=== Dataset content ===
━━━━━━━━━━━━━━━━━━━━
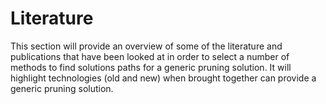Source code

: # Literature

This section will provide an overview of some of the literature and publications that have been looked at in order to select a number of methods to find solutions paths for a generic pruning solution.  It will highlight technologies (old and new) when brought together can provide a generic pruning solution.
━━━━━━━━━━━━━━━━━━━━
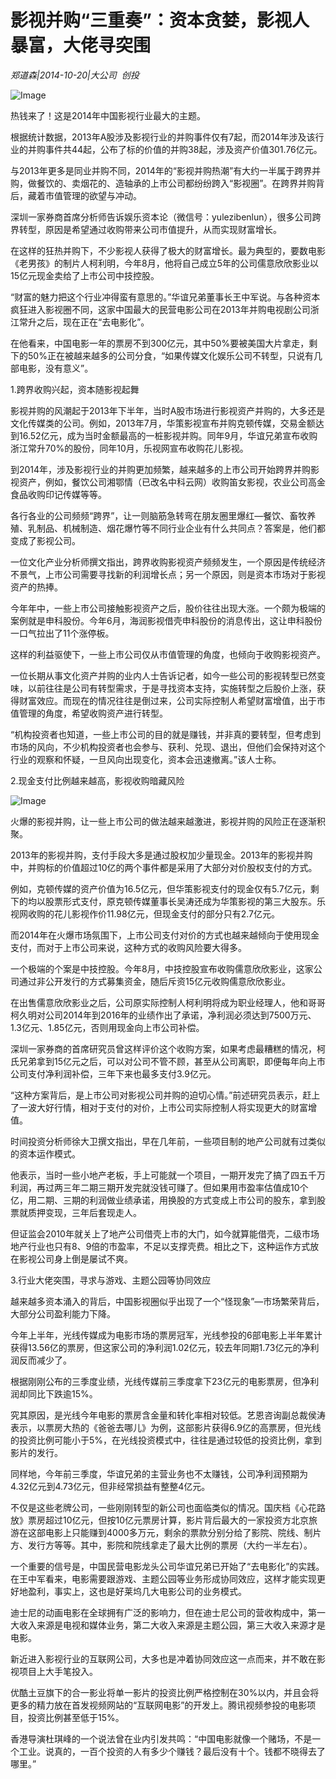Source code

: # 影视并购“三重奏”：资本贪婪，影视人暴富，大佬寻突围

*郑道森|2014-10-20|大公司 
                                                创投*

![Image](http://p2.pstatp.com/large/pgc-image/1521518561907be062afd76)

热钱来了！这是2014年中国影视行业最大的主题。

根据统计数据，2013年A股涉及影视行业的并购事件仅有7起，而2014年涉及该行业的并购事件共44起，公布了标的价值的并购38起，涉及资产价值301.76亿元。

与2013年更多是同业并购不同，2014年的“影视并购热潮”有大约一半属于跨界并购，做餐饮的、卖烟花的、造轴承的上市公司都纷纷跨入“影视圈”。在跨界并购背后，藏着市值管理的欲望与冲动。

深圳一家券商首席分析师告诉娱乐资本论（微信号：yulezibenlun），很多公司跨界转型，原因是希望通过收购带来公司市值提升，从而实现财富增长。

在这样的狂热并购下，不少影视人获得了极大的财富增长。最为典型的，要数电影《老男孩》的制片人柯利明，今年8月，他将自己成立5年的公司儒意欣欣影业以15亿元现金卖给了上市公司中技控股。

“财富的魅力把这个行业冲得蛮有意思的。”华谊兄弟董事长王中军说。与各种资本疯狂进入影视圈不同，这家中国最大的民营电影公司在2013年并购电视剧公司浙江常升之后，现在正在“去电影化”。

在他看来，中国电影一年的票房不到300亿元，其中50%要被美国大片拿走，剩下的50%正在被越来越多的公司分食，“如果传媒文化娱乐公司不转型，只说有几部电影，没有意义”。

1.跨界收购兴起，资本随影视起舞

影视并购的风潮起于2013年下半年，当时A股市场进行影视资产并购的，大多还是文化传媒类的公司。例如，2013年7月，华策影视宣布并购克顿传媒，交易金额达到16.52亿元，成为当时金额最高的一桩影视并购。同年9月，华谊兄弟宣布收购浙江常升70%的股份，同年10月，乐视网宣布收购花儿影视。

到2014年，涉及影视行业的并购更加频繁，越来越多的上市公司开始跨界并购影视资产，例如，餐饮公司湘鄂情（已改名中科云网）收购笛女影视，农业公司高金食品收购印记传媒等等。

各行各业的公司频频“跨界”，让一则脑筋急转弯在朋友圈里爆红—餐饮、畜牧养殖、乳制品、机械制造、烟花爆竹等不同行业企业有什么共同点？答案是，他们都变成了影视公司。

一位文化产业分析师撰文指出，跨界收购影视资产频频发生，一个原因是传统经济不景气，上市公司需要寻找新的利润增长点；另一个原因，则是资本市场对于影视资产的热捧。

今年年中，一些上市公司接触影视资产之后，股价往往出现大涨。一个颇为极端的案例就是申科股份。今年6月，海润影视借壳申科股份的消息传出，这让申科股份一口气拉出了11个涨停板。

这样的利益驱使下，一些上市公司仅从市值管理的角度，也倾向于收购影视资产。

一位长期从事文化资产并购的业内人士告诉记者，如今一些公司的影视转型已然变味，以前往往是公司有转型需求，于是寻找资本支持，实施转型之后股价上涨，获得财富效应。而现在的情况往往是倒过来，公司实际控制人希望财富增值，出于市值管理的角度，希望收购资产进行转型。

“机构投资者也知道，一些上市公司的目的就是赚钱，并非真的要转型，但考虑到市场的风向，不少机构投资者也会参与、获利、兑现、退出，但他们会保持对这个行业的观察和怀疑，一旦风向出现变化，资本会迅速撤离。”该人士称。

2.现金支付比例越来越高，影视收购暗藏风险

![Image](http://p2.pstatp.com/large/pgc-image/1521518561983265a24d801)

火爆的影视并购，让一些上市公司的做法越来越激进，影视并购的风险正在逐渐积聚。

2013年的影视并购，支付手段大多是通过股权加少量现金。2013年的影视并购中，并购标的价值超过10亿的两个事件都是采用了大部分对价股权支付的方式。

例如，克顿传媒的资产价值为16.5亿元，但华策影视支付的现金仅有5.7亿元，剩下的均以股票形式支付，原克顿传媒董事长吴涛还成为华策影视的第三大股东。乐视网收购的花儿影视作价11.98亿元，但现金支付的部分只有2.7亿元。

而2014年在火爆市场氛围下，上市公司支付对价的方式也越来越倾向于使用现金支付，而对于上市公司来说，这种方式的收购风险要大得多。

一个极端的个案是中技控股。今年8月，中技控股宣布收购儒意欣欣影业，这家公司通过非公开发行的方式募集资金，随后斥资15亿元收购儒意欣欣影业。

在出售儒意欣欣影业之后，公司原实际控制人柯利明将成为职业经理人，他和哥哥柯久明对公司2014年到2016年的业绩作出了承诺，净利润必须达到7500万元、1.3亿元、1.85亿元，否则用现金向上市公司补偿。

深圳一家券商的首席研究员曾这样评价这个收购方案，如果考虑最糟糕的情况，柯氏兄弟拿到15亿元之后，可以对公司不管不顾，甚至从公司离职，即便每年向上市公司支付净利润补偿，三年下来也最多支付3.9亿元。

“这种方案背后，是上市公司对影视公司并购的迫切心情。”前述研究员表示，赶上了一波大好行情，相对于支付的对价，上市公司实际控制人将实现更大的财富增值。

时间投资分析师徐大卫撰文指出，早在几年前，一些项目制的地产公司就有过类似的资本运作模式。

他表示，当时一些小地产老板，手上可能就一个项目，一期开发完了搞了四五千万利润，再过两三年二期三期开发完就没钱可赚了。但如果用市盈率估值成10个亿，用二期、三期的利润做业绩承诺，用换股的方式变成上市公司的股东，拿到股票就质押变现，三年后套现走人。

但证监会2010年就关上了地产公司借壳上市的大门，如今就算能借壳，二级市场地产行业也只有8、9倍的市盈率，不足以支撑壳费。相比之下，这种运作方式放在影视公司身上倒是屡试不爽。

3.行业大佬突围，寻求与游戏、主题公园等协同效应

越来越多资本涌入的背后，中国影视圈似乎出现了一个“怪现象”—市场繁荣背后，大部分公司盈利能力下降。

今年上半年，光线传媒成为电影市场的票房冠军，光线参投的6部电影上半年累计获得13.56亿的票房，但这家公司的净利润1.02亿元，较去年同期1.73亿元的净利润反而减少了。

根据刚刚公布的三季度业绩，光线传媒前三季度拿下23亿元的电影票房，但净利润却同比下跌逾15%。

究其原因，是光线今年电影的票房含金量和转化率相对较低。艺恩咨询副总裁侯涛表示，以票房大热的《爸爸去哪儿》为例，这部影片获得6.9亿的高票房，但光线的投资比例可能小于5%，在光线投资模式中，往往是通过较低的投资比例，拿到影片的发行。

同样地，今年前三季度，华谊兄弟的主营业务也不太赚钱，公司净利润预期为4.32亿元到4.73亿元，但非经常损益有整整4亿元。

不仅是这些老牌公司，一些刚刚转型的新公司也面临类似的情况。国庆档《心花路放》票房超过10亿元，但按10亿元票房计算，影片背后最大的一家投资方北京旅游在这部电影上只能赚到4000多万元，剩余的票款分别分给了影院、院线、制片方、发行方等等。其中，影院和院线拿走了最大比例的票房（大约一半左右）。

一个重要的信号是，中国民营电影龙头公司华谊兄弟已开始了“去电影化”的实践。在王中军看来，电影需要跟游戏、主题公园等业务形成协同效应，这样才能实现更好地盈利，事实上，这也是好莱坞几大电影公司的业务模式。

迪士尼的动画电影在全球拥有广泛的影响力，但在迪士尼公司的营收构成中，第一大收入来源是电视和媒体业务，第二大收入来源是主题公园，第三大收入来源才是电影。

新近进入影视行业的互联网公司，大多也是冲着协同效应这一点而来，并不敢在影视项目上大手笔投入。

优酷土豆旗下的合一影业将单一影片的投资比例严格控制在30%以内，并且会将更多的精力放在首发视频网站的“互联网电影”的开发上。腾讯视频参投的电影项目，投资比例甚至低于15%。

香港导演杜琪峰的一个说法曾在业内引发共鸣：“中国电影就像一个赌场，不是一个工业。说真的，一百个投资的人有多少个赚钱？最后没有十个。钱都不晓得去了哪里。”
━━━━━━━━━━━━━━━━━━━━
=== Work task ===
Copy out only the lines of the records above from the one with "影视并购的风潮起于2013年" through the one with "他表示，当时一些小地产老板，", exactly as they stand, both included.

=== Answer ===
影视并购的风潮起于2013年下半年，当时A股市场进行影视资产并购的，大多还是文化传媒类的公司。例如，2013年7月，华策影视宣布并购克顿传媒，交易金额达到16.52亿元，成为当时金额最高的一桩影视并购。同年9月，华谊兄弟宣布收购浙江常升70%的股份，同年10月，乐视网宣布收购花儿影视。

到2014年，涉及影视行业的并购更加频繁，越来越多的上市公司开始跨界并购影视资产，例如，餐饮公司湘鄂情（已改名中科云网）收购笛女影视，农业公司高金食品收购印记传媒等等。

各行各业的公司频频“跨界”，让一则脑筋急转弯在朋友圈里爆红—餐饮、畜牧养殖、乳制品、机械制造、烟花爆竹等不同行业企业有什么共同点？答案是，他们都变成了影视公司。

一位文化产业分析师撰文指出，跨界收购影视资产频频发生，一个原因是传统经济不景气，上市公司需要寻找新的利润增长点；另一个原因，则是资本市场对于影视资产的热捧。

今年年中，一些上市公司接触影视资产之后，股价往往出现大涨。一个颇为极端的案例就是申科股份。今年6月，海润影视借壳申科股份的消息传出，这让申科股份一口气拉出了11个涨停板。

这样的利益驱使下，一些上市公司仅从市值管理的角度，也倾向于收购影视资产。

一位长期从事文化资产并购的业内人士告诉记者，如今一些公司的影视转型已然变味，以前往往是公司有转型需求，于是寻找资本支持，实施转型之后股价上涨，获得财富效应。而现在的情况往往是倒过来，公司实际控制人希望财富增值，出于市值管理的角度，希望收购资产进行转型。

“机构投资者也知道，一些上市公司的目的就是赚钱，并非真的要转型，但考虑到市场的风向，不少机构投资者也会参与、获利、兑现、退出，但他们会保持对这个行业的观察和怀疑，一旦风向出现变化，资本会迅速撤离。”该人士称。

2.现金支付比例越来越高，影视收购暗藏风险

![Image](http://p2.pstatp.com/large/pgc-image/1521518561983265a24d801)

火爆的影视并购，让一些上市公司的做法越来越激进，影视并购的风险正在逐渐积聚。

2013年的影视并购，支付手段大多是通过股权加少量现金。2013年的影视并购中，并购标的价值超过10亿的两个事件都是采用了大部分对价股权支付的方式。

例如，克顿传媒的资产价值为16.5亿元，但华策影视支付的现金仅有5.7亿元，剩下的均以股票形式支付，原克顿传媒董事长吴涛还成为华策影视的第三大股东。乐视网收购的花儿影视作价11.98亿元，但现金支付的部分只有2.7亿元。

而2014年在火爆市场氛围下，上市公司支付对价的方式也越来越倾向于使用现金支付，而对于上市公司来说，这种方式的收购风险要大得多。

一个极端的个案是中技控股。今年8月，中技控股宣布收购儒意欣欣影业，这家公司通过非公开发行的方式募集资金，随后斥资15亿元收购儒意欣欣影业。

在出售儒意欣欣影业之后，公司原实际控制人柯利明将成为职业经理人，他和哥哥柯久明对公司2014年到2016年的业绩作出了承诺，净利润必须达到7500万元、1.3亿元、1.85亿元，否则用现金向上市公司补偿。

深圳一家券商的首席研究员曾这样评价这个收购方案，如果考虑最糟糕的情况，柯氏兄弟拿到15亿元之后，可以对公司不管不顾，甚至从公司离职，即便每年向上市公司支付净利润补偿，三年下来也最多支付3.9亿元。

“这种方案背后，是上市公司对影视公司并购的迫切心情。”前述研究员表示，赶上了一波大好行情，相对于支付的对价，上市公司实际控制人将实现更大的财富增值。

时间投资分析师徐大卫撰文指出，早在几年前，一些项目制的地产公司就有过类似的资本运作模式。

他表示，当时一些小地产老板，手上可能就一个项目，一期开发完了搞了四五千万利润，再过两三年二期三期开发完就没钱可赚了。但如果用市盈率估值成10个亿，用二期、三期的利润做业绩承诺，用换股的方式变成上市公司的股东，拿到股票就质押变现，三年后套现走人。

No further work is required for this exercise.